▶ **What the task asks**:
Write down nothing except how many lines in the entries contain "TransportsApi".

▶ **Given data**:
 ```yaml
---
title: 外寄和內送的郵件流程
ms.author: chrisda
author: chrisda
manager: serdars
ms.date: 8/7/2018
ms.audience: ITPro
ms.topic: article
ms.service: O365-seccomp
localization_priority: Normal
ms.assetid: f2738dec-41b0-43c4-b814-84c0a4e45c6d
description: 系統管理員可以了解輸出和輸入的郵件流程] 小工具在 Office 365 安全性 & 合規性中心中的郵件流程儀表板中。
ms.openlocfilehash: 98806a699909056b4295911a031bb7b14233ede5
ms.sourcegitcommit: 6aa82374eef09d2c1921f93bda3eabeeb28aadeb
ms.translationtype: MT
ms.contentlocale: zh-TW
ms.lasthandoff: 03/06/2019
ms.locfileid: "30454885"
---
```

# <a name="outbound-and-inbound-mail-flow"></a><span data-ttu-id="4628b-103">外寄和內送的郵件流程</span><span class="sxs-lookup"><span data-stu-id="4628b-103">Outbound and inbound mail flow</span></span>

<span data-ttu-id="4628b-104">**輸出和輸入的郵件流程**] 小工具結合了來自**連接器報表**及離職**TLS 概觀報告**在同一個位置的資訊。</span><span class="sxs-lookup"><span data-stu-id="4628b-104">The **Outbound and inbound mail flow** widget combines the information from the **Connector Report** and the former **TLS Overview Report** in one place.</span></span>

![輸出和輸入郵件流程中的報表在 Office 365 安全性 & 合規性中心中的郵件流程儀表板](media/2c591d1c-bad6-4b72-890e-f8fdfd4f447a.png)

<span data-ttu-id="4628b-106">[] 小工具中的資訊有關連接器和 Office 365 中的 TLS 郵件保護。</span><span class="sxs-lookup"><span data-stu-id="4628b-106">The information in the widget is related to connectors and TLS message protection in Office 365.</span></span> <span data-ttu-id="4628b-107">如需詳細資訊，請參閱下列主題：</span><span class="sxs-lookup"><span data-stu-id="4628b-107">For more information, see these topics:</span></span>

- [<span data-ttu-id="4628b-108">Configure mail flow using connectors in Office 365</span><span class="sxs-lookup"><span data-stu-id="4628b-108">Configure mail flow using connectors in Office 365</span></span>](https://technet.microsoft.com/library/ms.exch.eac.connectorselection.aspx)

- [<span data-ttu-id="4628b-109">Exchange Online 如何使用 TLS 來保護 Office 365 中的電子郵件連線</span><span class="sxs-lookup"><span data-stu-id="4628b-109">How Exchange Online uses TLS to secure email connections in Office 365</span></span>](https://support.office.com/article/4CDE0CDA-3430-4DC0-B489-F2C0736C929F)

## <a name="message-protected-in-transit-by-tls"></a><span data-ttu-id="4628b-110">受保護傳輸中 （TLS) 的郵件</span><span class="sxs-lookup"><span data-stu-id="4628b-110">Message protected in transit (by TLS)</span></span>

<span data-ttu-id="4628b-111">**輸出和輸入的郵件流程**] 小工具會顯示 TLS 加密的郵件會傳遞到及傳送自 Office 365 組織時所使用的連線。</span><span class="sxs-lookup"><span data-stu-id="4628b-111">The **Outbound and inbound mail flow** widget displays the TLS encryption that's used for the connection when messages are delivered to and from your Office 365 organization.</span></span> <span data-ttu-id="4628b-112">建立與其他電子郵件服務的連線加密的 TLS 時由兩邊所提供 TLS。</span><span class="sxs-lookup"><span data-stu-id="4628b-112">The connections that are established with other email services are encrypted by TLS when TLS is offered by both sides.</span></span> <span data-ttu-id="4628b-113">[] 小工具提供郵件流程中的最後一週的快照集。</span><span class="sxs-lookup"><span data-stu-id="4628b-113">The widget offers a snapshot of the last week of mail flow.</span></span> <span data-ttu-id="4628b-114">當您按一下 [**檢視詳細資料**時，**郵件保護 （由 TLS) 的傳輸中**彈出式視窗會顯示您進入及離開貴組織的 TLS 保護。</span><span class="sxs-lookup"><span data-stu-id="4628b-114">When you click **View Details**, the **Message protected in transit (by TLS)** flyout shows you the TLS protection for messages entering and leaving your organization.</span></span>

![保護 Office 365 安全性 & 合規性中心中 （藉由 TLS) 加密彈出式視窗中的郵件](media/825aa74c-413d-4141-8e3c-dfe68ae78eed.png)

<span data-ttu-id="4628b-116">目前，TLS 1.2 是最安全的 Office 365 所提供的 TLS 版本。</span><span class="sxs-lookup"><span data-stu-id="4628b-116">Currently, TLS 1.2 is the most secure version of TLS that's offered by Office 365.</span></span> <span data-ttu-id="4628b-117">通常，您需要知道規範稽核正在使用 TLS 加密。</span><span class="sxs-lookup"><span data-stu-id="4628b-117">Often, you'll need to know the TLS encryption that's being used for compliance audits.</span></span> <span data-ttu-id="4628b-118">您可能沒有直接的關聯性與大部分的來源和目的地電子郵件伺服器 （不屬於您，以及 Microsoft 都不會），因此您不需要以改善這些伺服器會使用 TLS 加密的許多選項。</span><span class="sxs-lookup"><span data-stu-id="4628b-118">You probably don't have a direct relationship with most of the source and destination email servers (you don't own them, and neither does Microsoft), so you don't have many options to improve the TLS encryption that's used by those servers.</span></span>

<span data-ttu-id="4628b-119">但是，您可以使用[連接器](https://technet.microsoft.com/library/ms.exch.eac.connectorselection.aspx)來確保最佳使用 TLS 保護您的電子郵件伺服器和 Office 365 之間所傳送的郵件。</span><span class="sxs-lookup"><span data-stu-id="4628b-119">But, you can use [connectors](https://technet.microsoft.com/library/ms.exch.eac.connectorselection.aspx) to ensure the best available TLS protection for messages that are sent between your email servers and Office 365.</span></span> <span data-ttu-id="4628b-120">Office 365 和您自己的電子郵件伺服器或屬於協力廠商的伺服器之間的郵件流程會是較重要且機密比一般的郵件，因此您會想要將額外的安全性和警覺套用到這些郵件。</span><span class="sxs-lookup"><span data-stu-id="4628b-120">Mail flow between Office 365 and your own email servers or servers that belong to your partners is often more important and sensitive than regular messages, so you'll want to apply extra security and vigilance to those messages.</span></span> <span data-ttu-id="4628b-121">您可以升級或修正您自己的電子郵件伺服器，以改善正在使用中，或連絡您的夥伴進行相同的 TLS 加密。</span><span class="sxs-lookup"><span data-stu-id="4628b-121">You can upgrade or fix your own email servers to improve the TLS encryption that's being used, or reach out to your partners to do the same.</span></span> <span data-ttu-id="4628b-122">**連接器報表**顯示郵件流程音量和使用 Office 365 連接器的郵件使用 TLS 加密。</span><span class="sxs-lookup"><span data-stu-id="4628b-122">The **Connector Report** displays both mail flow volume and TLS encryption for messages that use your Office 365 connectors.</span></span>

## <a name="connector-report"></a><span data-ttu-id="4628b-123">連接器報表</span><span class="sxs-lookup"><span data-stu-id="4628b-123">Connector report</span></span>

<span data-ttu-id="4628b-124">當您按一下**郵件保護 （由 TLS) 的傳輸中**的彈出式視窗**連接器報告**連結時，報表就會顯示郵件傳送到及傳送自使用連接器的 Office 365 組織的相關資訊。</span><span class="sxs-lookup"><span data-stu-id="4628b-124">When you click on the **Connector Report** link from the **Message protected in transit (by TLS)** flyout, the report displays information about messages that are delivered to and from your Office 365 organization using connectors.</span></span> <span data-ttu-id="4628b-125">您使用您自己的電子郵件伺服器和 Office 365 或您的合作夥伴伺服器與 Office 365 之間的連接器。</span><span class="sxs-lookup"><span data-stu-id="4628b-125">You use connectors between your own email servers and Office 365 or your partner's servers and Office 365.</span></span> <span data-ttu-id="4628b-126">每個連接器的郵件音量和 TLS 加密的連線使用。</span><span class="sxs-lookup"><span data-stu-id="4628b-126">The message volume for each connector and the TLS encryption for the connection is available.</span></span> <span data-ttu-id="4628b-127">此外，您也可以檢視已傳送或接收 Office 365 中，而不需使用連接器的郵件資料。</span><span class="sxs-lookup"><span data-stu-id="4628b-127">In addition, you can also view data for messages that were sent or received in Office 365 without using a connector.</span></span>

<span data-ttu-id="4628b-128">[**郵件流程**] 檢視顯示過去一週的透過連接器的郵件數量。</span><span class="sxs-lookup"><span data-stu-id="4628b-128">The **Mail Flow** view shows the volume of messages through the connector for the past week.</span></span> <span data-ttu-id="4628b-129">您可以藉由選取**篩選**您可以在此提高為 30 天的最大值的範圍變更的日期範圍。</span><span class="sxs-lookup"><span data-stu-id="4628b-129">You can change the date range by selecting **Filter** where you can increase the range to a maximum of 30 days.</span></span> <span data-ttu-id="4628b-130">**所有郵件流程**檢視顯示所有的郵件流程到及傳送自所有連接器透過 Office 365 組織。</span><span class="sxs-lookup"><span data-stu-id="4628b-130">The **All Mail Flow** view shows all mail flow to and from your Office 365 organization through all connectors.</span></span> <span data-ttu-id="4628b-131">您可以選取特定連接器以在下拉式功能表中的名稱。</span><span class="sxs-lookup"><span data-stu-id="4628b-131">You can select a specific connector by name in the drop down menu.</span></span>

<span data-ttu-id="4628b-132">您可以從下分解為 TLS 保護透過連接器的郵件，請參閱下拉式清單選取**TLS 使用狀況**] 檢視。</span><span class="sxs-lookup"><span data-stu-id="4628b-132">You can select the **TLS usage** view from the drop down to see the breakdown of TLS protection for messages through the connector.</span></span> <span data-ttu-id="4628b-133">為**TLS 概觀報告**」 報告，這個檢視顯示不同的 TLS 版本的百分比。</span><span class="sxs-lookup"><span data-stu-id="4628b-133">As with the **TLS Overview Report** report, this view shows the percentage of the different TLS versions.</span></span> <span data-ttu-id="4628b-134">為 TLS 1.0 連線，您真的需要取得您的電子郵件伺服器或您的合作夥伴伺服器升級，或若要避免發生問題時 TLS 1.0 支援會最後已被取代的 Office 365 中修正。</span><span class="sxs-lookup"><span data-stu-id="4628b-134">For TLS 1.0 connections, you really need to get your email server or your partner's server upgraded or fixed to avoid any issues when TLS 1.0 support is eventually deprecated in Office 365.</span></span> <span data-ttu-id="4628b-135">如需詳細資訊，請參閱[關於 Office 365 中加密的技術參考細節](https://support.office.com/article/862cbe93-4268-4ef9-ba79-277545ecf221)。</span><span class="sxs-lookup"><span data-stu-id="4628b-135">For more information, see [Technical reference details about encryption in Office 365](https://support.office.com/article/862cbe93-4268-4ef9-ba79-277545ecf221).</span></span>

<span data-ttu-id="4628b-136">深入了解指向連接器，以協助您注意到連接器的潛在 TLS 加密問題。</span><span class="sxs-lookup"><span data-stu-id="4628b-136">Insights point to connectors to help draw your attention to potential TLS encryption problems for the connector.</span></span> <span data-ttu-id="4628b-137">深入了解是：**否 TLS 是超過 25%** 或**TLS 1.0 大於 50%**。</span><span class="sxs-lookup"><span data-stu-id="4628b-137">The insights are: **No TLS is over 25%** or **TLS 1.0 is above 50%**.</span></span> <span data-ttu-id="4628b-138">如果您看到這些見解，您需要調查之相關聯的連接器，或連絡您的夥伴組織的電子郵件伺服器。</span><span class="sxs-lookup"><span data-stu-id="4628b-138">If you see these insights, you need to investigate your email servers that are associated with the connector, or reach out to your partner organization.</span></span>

* * *

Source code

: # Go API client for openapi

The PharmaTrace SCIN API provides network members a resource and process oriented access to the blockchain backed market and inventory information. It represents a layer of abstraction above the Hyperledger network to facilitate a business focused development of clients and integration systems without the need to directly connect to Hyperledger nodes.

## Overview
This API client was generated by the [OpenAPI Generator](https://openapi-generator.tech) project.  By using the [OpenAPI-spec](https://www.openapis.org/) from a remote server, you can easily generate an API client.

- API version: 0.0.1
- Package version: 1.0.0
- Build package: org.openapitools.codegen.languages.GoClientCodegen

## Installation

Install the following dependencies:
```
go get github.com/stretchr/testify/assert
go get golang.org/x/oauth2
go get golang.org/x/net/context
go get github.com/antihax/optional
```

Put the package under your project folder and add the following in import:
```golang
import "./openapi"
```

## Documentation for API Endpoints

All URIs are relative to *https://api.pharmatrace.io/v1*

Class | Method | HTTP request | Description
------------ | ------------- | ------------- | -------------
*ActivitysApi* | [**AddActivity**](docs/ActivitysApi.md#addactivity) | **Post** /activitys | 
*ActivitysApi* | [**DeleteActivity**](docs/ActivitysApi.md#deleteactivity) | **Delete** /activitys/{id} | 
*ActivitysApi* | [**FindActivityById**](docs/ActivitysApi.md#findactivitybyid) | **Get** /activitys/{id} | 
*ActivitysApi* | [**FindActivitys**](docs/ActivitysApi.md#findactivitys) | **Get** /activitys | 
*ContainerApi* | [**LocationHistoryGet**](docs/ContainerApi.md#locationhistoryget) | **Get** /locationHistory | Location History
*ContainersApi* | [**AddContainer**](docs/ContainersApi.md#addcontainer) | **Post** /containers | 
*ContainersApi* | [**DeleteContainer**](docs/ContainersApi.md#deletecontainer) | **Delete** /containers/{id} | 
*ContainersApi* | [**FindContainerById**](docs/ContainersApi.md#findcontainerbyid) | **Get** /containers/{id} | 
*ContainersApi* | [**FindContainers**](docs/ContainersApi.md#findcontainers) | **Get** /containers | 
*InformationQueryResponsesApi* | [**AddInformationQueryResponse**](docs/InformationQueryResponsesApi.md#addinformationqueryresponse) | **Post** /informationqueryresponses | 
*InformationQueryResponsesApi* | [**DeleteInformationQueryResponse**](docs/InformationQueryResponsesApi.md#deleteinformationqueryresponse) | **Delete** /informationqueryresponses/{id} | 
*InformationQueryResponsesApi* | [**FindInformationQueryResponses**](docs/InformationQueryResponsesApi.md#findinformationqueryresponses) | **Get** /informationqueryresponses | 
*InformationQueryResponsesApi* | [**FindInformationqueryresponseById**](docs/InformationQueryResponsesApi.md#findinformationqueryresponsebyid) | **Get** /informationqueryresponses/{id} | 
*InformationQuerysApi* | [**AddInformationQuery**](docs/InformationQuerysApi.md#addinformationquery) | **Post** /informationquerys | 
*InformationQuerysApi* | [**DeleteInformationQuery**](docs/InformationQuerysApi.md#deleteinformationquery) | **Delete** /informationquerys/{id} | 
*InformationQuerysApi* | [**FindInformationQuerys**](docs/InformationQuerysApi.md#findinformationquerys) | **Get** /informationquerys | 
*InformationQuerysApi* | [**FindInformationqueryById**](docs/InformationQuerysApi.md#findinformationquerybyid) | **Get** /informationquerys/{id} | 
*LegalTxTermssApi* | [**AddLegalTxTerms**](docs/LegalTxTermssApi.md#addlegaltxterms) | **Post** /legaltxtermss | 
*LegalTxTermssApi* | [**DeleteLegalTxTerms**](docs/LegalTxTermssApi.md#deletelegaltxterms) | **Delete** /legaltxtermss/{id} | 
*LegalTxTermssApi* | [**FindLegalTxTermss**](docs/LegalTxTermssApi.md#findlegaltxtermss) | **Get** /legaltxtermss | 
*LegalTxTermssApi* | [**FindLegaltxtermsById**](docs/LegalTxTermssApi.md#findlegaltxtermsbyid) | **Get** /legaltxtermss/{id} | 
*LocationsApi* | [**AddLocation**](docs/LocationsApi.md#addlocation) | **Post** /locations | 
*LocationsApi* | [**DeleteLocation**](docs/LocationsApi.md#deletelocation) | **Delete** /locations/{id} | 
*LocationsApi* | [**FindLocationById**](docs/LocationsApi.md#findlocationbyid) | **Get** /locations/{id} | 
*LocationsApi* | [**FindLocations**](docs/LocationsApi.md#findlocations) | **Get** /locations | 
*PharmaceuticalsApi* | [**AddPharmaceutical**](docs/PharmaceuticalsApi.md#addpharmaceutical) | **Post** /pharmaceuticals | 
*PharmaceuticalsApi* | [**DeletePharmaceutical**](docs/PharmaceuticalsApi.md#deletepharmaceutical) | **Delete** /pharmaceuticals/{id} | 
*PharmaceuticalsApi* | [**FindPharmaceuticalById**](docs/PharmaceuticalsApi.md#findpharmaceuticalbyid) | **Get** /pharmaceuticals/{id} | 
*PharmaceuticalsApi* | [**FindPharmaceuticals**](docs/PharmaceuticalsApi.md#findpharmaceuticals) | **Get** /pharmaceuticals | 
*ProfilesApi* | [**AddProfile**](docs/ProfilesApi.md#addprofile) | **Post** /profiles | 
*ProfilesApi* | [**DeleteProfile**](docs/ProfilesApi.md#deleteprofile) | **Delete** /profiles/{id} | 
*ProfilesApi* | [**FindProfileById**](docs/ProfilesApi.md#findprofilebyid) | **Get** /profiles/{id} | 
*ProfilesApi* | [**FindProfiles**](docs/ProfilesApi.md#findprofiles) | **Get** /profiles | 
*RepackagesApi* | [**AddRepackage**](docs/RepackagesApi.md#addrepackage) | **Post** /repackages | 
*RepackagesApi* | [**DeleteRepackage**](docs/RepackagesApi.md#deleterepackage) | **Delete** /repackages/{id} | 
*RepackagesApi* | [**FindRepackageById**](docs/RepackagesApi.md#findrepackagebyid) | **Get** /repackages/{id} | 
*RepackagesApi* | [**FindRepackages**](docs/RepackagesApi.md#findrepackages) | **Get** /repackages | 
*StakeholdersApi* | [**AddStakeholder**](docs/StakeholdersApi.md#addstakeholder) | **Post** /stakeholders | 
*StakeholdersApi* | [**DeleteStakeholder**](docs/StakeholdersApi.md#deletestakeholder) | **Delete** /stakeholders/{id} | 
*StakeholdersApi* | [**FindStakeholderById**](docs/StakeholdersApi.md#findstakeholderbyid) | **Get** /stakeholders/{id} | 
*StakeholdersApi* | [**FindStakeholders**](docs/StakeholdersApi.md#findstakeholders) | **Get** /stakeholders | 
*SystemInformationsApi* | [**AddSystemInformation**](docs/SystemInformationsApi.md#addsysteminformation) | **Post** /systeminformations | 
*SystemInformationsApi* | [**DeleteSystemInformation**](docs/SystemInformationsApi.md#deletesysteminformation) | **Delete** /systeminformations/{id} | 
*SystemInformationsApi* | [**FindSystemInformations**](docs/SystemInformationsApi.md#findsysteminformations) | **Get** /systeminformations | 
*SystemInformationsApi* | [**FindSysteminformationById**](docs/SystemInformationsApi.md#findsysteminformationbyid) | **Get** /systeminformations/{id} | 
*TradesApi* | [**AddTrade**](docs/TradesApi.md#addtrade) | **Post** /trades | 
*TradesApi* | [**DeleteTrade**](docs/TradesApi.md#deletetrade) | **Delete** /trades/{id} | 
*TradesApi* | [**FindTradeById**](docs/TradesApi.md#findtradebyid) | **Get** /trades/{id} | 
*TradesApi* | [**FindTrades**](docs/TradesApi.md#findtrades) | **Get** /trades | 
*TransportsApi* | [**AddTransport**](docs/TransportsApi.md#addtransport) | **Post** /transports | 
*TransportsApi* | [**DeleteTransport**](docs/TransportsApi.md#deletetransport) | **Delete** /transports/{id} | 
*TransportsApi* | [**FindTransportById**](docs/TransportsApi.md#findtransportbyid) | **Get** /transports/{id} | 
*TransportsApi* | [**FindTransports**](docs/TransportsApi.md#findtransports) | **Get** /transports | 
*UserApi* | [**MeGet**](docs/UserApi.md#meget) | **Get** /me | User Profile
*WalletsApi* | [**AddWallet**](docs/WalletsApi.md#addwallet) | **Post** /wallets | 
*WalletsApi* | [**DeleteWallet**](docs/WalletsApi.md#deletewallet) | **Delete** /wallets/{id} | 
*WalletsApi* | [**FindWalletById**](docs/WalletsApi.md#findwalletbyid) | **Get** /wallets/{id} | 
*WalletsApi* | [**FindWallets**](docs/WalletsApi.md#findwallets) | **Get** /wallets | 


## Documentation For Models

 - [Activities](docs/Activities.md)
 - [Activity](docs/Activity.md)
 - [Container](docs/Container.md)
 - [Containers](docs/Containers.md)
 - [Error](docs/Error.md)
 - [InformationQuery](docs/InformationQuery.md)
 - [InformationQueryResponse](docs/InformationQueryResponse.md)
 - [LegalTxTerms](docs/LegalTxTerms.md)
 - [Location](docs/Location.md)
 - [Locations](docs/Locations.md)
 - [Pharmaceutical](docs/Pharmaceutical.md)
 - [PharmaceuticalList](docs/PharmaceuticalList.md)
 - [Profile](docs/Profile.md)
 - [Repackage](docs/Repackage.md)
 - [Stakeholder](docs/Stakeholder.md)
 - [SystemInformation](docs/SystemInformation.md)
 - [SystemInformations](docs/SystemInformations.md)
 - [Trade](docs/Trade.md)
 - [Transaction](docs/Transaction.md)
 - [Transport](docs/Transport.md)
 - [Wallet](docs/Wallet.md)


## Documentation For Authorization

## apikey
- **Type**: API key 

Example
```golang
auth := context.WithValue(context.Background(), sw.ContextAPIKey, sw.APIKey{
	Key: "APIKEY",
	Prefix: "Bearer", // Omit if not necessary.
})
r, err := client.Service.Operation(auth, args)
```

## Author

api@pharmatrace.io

▶ **Problem solution**:
4